EXERCISE PROMPT. Among the lines of the records below, copy those that hold the word "使PDF可访问".

RECORDS FOR THE TASK.
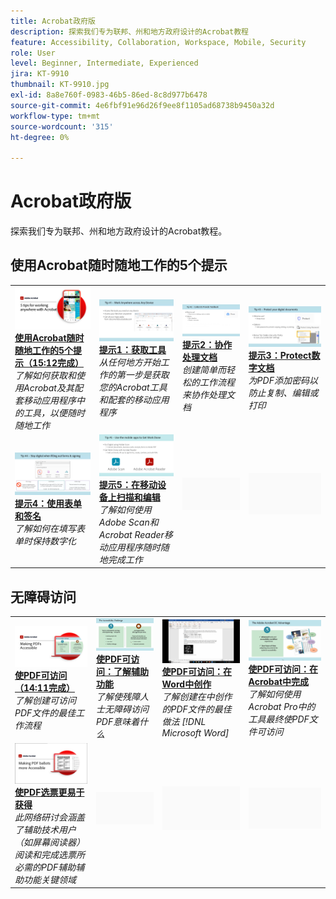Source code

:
 ```yaml
---
title: Acrobat政府版
description: 探索我们专为联邦、州和地方政府设计的Acrobat教程
feature: Accessibility, Collaboration, Workspace, Mobile, Security
role: User
level: Beginner, Intermediate, Experienced
jira: KT-9910
thumbnail: KT-9910.jpg
exl-id: 8a8e760f-0983-46b5-86ed-8c8d977b6478
source-git-commit: 4e6fbf91e96d26f9ee8f1105ad68738b9450a32d
workflow-type: tm+mt
source-wordcount: '315'
ht-degree: 0%

---
```


# Acrobat政府版

探索我们专为联邦、州和地方政府设计的Acrobat教程。

## 使用Acrobat随时随地工作的5个提示

<table style="table-layout:fixed">
<tr>
  <td>
    <a href="5-tips-for-working-anywhere-with-acrobat-dc-for-government.md">
      <img alt="使用Acrobat随时随地工作的5个提示（15:12完成）" src="../../assets/5tipscomplete.png" />
    </a>
    <div>
    <a href="5-tips-for-working-anywhere-with-acrobat-dc-for-government.md"><strong>使用Acrobat随时随地工作的5个提示（15:12完成）</strong></a>
    </div>
    <em>了解如何获取和使用Acrobat及其配套移动应用程序中的工具，以便随时随地工作</em>
    <br>
  </td>
  <td>
    <a href="get-your-tools.md">
      <img alt="提示1：获取工具" src="../../assets/Tip1.png" />
    </a>
    <div>
    <a href="get-your-tools.md"><strong>提示1：获取工具</strong></a>
    </div>
    <em>从任何地方开始工作的第一步是获取您的Acrobat工具和配套的移动应用程序</em>
    <br>
  </td>  
  <td>
    <a href="collaborate-on-documents.md">
      <img alt="提示2：协作处理文档" src="../../assets/Tip2.png" />
    </a>
    <div>
    <a href="collaborate-on-documents.md"><strong>提示2：协作处理文档</strong></a>
    </div>
    <em>创建简单而轻松的工作流程来协作处理文档</em>
    <br>
  </td>
  <td>
    <a href="protect-digital-documents.md">
      <img alt="提示：3Protect数字文档" src="../../assets/Tip3.png" />
    </a>
    <div>
    <a href="protect-digital-documents.md"><strong>提示3：Protect数字文档</strong></a>
    </div>
    <em>为PDF添加密码以防止复制、编辑或打印</em>
    <br>
  </td>
</tr>
  <td>
    <a href="work-with-forms-and-signatures.md">
      <img alt="提示4：使用表单和签名" src="../../assets/Tip4.png" />
    </a>
    <div>
    <a href="work-with-forms-and-signatures.md"><strong>提示4：使用表单和签名</strong></a>
    </div>
    <em>了解如何在填写表单时保持数字化</em>
    <br>
  </td>
  <td>
    <a href="scan-and-edit-on-mobile.md">
      <img alt="提示5：在移动设备上扫描和编辑" src="../../assets/Tip5.png" />
    </a>
    <div>
    <a href="scan-and-edit-on-mobile.md"><strong>提示5：在移动设备上扫描和编辑</strong></a>
    </div>
    <em>了解如何使用Adobe Scan和Acrobat Reader移动应用程序随时随地完成工作</em>
    <br>
  </td>
  <td>
   <img alt="间隔物" src="../../assets/Grayspacer.png" />
    <div>
    <br>
  </td>
  <td>
   <img alt="间隔物" src="../../assets/Grayspacer.png" />
    <div>
    <br>
  </td>
</tr>
</table>

## 无障碍访问

<table>
<tr>
  <td>
    <a href="making-pdfs-accessible.md">
      <img alt="使PDF可访问（14:11完成）" src="../../assets/Accessiblecomplete.png" />
    </a>
    <div>
    <a href="making-pdfs-accessible.md"><strong>使PDF可访问（14:11完成）</strong></a>
    </div>
    <em>了解创建可访问PDF文件的最佳工作流程</em>
    <br>
  </td>
  <td>
    <a href="understanding-accessibility.md">
      <img alt="使PDF可访问：了解辅助功能" src="../../assets/Accessibiityunderstanding.png" />
    </a>
    <div>
    <a href="understanding-accessibility.md"><strong>使PDF可访问：了解辅助功能</strong></a>
    </div>
    <em>了解使残障人士无障碍访问PDF意味着什么</em>
    <br>
  </td>  
  <td>
    <a href="collaborate-on-documents.md">
      <img alt="使PDF可访问：在Word中创作" src="../../assets/Accessibilityword.png" />
    </a>
    <div>
    <a href="collaborate-on-documents.md"><strong>使PDF可访问：在Word中创作</strong></a>
    </div>
    <em>了解创建在中创作的PDF文件的最佳做法 [!DNL Microsoft Word]</em>
    <br>
  </td>
   <td>
    <a href="finishing-in-acrobat.md">
      <img alt="使PDF可访问：在Acrobat中完成" src="../../assets/Accessibilityacrobat.png" />
    </a>
    <div>
    <a href="finishing-in-acrobat.md"><strong>使PDF可访问：在Acrobat中完成</strong></a>
    </div>
    <em>了解如何使用Acrobat Pro中的工具最终使PDF文件可访问</em>
    <br>
  </td>
</tr>
<tr>
  <td>
    <a href="making-pdf-ballots-accessible.md">
      <img alt="使PDF选票更易于获得" src="../../assets/Accessibleballots.png" />
    </a>
    <div>
    <a href="making-pdf-ballots-accessible.md"><strong>使PDF选票更易于获得</strong></a>
    </div>
    <em>此网络研讨会涵盖了辅助技术用户（如屏幕阅读器）阅读和完成选票所必需的PDF辅助辅助功能关键领域</em>
    <br>
  </td>  
  <td>
   <img alt="间隔物" src="../../assets/Grayspacer.png" />
    <div>
    <br>
  </td>
  <td>
   <img alt="间隔物" src="../../assets/Grayspacer.png" />
    <div>
    <br>
  </td>
  <td>
   <img alt="间隔物" src="../../assets/Grayspacer.png" />
    <div>
    <br>
  </td>
</tr>
</table>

TASK RESPONSE.
      <img alt="使PDF可访问（14:11完成）" src="../../assets/Accessiblecomplete.png" />
    <a href="making-pdfs-accessible.md"><strong>使PDF可访问（14:11完成）</strong></a>
      <img alt="使PDF可访问：了解辅助功能" src="../../assets/Accessibiityunderstanding.png" />
    <a href="understanding-accessibility.md"><strong>使PDF可访问：了解辅助功能</strong></a>
      <img alt="使PDF可访问：在Word中创作" src="../../assets/Accessibilityword.png" />
    <a href="collaborate-on-documents.md"><strong>使PDF可访问：在Word中创作</strong></a>
      <img alt="使PDF可访问：在Acrobat中完成" src="../../assets/Accessibilityacrobat.png" />
    <a href="finishing-in-acrobat.md"><strong>使PDF可访问：在Acrobat中完成</strong></a>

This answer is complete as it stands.